Pentadyne Power Corporation, the world leader in flywheel energy storage systems, today announced that its fleet of installed products had exceeded a total of 3.5 million hours of reliable operation at end-user sites.
Three and a half million hours is equivalent to 400 operating years.
Pentadyne Power Corporation, a world leader in flywheel energy storage systems, announced that the Metropolitan Transit Authority of New York will use Pentadyne as the supplier of a 2.4 megawatt energy recycling system that will be used to capture, store and reuse braking energy of trains on a station of the Long Island Railroad.
Flywheels spin in a vacuum to minimize aerodynamic drag. Other systems use a constantly operating mechanical pump to maintain a rough vacuum. Instead, Pentadyne’s award-winning systems use a patented molecular vacuum sleeve on the flywheel shaft. The shaft speed combined with the sleeve’s helical grooves maintain the system’s high vacuum (<5 millitorr, or >99.9993% evacuated).
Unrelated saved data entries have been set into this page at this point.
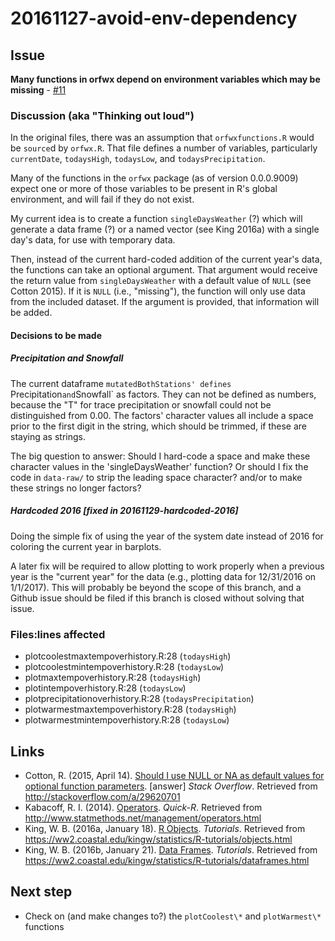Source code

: # 20161127-avoid-env-dependency

## Issue

**Many functions in orfwx depend on environment variables which may be missing** - [#11](https://github.com/verumsolum/orf_weather/issues/11)

### Discussion (aka "Thinking out loud")

In the original files,
there was an assumption that
`orfwxfunctions.R`
would be `source`d by
`orfwx.R`.
That file defines a number of variables,
particularly
`currentDate`,
`todaysHigh`,
`todaysLow`,
and
`todaysPrecipitation`.

Many of the functions in the `orfwx` package
(as of version 0.0.0.9009)
expect one or more of those variables
to be present in
R's global environment,
and will fail if they do not exist.

My current idea is to create a function
`singleDaysWeather` (?)
which will generate
a data frame (?)
or
a named vector (see King 2016a)
with a single day's data,
for use with temporary data.

Then,
instead of the current hard-coded addition 
of the current year's data,
the functions can take an optional argument.
That argument would receive
the return value from 
`singleDaysWeather`
with a default value of
`NULL` (see Cotton 2015).
If it is
`NULL` 
(i.e., "missing"),
the function will only use data
from the included dataset.
If the argument is provided,
that information
will be added.

#### Decisions to be made

##### Precipitation and Snowfall

The current dataframe
`mutatedBothStations'
defines
`Precipitation`
and
`Snowfall`
as factors.
They can not be defined as numbers,
because the "T" for trace precipitation or snowfall
could not be distinguished from 0.00.
The factors' character values all include a space
prior to the first digit in the string,
which should be trimmed,
if these are staying as strings.

The big question to answer:
Should I hard-code a space and make these character values
in the 'singleDaysWeather' function?
Or should I fix the code in `data-raw/`
to strip the leading space character?
and/or to make these strings no longer factors?

##### Hardcoded 2016 [fixed in 20161129-hardcoded-2016]

Doing the simple fix
of using the year of the system date
instead of 2016
for coloring the current year in barplots.

A later fix will be required
to allow plotting to work properly
when a previous year is
the "current year" for the data
(e.g., plotting data for 12/31/2016 on 1/1/2017).
This will probably be beyond the scope of this branch,
and a Github issue should be filed 
if this branch is closed
without solving that issue.

### Files:lines affected

* plotcoolestmaxtempoverhistory.R:28 (`todaysHigh`)
* plotcoolestmintempoverhistory.R:28 (`todaysLow`)
* plotmaxtempoverhistory.R:28 (`todaysHigh`)
* plotintempoverhistory.R:28 (`todaysLow`)
* plotprecipitationoverhistory.R:28 (`todaysPrecipitation`)
* plotwarmestmaxtempoverhistory.R:28 (`todaysHigh`)
* plotwarmestmintempoverhistory.R:28 (`todaysLow`)

## Links

* Cotton, R. (2015, April 14). [Should I use NULL or NA as default values for optional function parameters](http://stackoverflow.com/a/29620701). [answer] _Stack Overflow_. Retrieved from http://stackoverflow.com/a/29620701
* Kabacoff, R. I. (2014). [Operators](http://www.statmethods.net/management/operators.html). _Quick-R_. Retrieved from http://www.statmethods.net/management/operators.html
* King, W. B. (2016a, January 18). [R Objects](https://ww2.coastal.edu/kingw/statistics/R-tutorials/objects.html). _Tutorials_. Retrieved from https://ww2.coastal.edu/kingw/statistics/R-tutorials/objects.html
* King, W. B. (2016b, January 21). [Data Frames](https://ww2.coastal.edu/kingw/statistics/R-tutorials/dataframes.html). _Tutorials_. Retrieved from https://ww2.coastal.edu/kingw/statistics/R-tutorials/dataframes.html

## Next step
* Check on (and make changes to?) the `plotCoolest\*` and `plotWarmest\*` functions

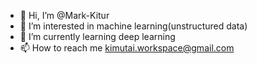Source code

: - 👋 Hi, I’m @Mark-Kitur
- 👀 I’m interested in machine learning(unstructured data)
- 🌱 I’m currently learning deep learning
- 📫 How to reach me kimutai.workspace@gmail.com

<!---
Mark-Kitur/Mark-Kitur is a ✨ special ✨ repository because its `README.md` (this file) appears on your GitHub profile.
You can click the Preview link to take a look at your changes.
--->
This eliminates a mechanical point of failure, energy consumption and maintenance/downtime issues related to a continuously operating mechanical pump.
Pentadyne uses a synchronous reluctance motor-generator design that’s more energy efficient than permanent magnet types used in conventional flywheel systems. Permanent magnets are sensitive to heat and become less capable of operating to full capacity over time. This is particularly an issue in a vacuum environment. Pentadyne’s synchronous reluctance motor-generator design is somewhat more costly, but has no demagnetization issues even in temperature and vacuum extremes. This ensures performance of your Pentadyne system will not degrade over time.
Flywheels have many advantages over lead-acid UPS batteries, but energy efficiency hasn’t been one of them, until now. Thanks to the key technology aspects noted above, the standby energy consumption of a Pentadyne flywheel is a mere 250 watts, the same as the “float charge” consumption of a battery bank with similar capacity.
The rotating group spins at speeds at 25,000 (fully discharged) to 52,000 (fully charged) rpm.
Pentadyne is mainly selling flywheels for use in uninterruptible power supplies as replacements of or suplements to lead acid batteries. They are used for short duration backup power during outages. The total energy storage per flywheel is 528Wh. Since the power consumption on standby is 250 Watts, the flywheel consumes an amount of energy equal to its full storage capacity in just 2 hours and six minutes. Clearly such flywheels would not be useful for load shifting applications on a time scale of several hours (i.e. night time to day time).
Pentadyne's recent announcement of an agreement to install a 2.4MW flywheel system to capture and reuse braking energy on one station of the Long Island Railroad is interesting. The low rolling friction of trains makes them a potentially energy efficient alternative to rubber tired automobiles, but the need for numerous accelerations in an urban evironment with frequent rail stops negates part of this advantage. Capturing braking energy and reusing to accelerate the train back to speed is obviously advantageous from an energy consumption point of view.